Joint par le Conseil, le Service de police de la Ville de Montréal n’a pas souhaité infirmer ni confirmer que ce type d’objet ait déjà été utilisé par des manifestants, pour des raisons stratégiques. Le Service de police de la Ville de Québec n’a pas été en mesure de répondre au Conseil non plus.

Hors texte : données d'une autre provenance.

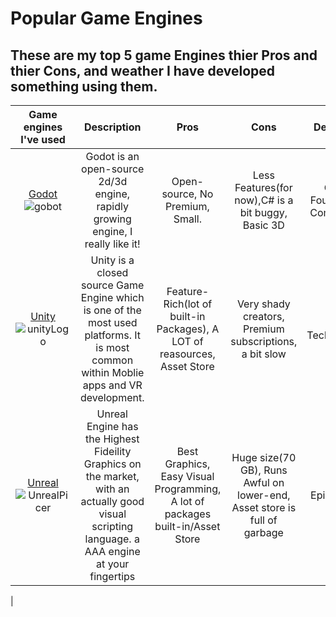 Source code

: # Popular Game Engines 
These are my top 5 game Engines thier Pros and thier Cons, and weather I have developed something using them. 
---
|                                   Game engines I've used                                                    | Description|   Pros   | Cons  |  Developer   |
| :----------------------------------------------------------------------------------------:                  | :---------:| :---------------: | :---------------: | :-----: |
|   [Godot](https://godotengine.org) ![gobot](https://godotengine.org/assets/press/logo_large_color_light.png)| Godot is an open-source 2d/3d engine, rapidly growing engine, I really like it! |   Open-source, No Premium, Small.|  Less Features(for now),C# is a bit buggy, Basic 3D|   Godot Foundation/ Community! |
| [Unity](https://unity.com/) ![unityLogo](https://cdn.sanity.io/images/fuvbjjlp/production/01c082f3046cc45548249c31406aeffd0a9a738e-296x100.png) | Unity is a closed source Game Engine which is one of the most used platforms. It is most common within Moblie apps and VR development. | Feature-Rich(lot of built-in Packages), A LOT of reasources, Asset Store | Very shady creators, Premium subscriptions, a bit slow | Unity Technologies |
| [Unreal](https://www.unrealengine.com/en-US) ![UnrealPicer](https://public.boxcloud.com/api/2.0/files/1537321859788/content?preview=true&version=1688611778188&access_token=1!JPtbNp58BI1KeS37XJQRpxk87MBgeDsAEJGGKaaTd2F_mgHm70dUis-xECliZOPwnIu9X_U0XTfBUevLS4rLBu9cVbr4D2wJ40fobmA4n43OWvns0MFQ0_dewlkGempBbG8Fy3NHWGylLPbgKElQfjIPl_6W-tMxrSMtX34pCAlVlGI9Uov3L4Y7GY2v6IFZCRzwj8EZB0P85HwWeSJ93u1j-jSW0Auc_UNqDZjZenqD5AbR4ZFhZ4_bBtJscMdCZT7qxtP3-AzfFu6z5PV5ty8LEifklLqChfSQnU4ITN9_JSkkKdTImfQTXQWUWgBM1c8HplD-qdlJ60e9hVmccvZGIoMq6sJM0ANT06-R1PgxiWKlG0dyGD5jBjb4o6WxVKSZ9Yfn_va8d32LaGN90D55FazuagMA8tXzpCActeoQ5xIH9cGJjGWoAThwPVQiA01W-ACNf3lCsxr6eWcABfRlFT8hKqYFyTxdZ_ZAr6feUZx0i6ncoPXE2IZ1rIM5rHn8R3KioeJ6Qyunls0UcW9xfDkypVekHrqGW__awhdy34JbdBsJV31Igy-yoSBzWdohlKWc_Ucn58S1Tm-4xlTQg3LaYOXdO_P9XzijRJE.&shared_link=https%3A%2F%2Fepicgames.ent.box.com%2Fs%2Fc2m8idcyejqvg5mjf4e2q73b7jbaghft&box_client_name=box-content-preview&box_client_version=2.109.0) | Unreal Engine has the Highest Fideility Graphics on the market, with an actually good visual scripting language. a AAA engine at your fingertips| Best Graphics, Easy Visual Programming, A lot of packages built-in/Asset Store | Huge size(70 GB), Runs Awful on lower-end, Asset store is full of garbage| Epic Games|
|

Le Conseil se trouve donc devant deux versions contradictoires à propos de l’utilisation possible « d’extincteurs remplis de poivre de Cayenne ». Dans un tel cas, il donne le bénéfice du doute aux mis en cause et rejette le grief du plaignant, comme il l’a fait dans ses décisions antérieures, notamment dans le dossier D2015-10-051. Dans cette décision, le Conseil n’avait pas retenu le grief d’information inexacte en faisant valoir que « le fardeau de la preuve incombe au plaignant, et que ce dernier n’a pas été en mesure de démontrer les faits qu’il avançait ».
1.2 Fusil
Le Conseil doit déterminer si le journaliste a transmis de l’information inexacte en écrivant « des fusils tirant des cartouches de détresse ».
Décision
Le Conseil rejette le grief d’information inexacte sur ce point.
Analyse
Le plaignant affirme qu’un « fusil est une arme à feu n’étant ni une carabine, ni un pistolet, ni un revolver, tirant des cartouches pouvant aller du calibre […] .410 au calibre 10 ». Le Conseil constate que certains sites Internet, où ce type de matériel est vendu, désignent l’instrument servant à lancer des cartouches de détresse comme étant un fusil ou un pistolet. Les deux termes étant utilisés, le Conseil ne constate pas d’information inexacte.
Certains peuvent considérer que l’information est imprécise, mais cela ne constitue pas pour autant un manquement à la déontologie journalistique. Dans la décision D2017-10-125, le Conseil avait rejeté l’un des points d’un grief d’informations inexactes en soulignant que même si la formulation du journaliste était imprécise, « elle n’est pas inexacte et qu’elle n’interfère pas dans la compréhension du sujet ». De la même façon, dans le cas présent, le Conseil conclut qu’il ne s’agit pas d’une inexactitude, mais plutôt d’une imprécision qui n’interfère pas dans la compréhension du sujet.
1.3 Guerre
Le Conseil doit déterminer si les mis en cause ont transmis de l’information inexacte en titrant : « Manifestants prêts à la guerre ».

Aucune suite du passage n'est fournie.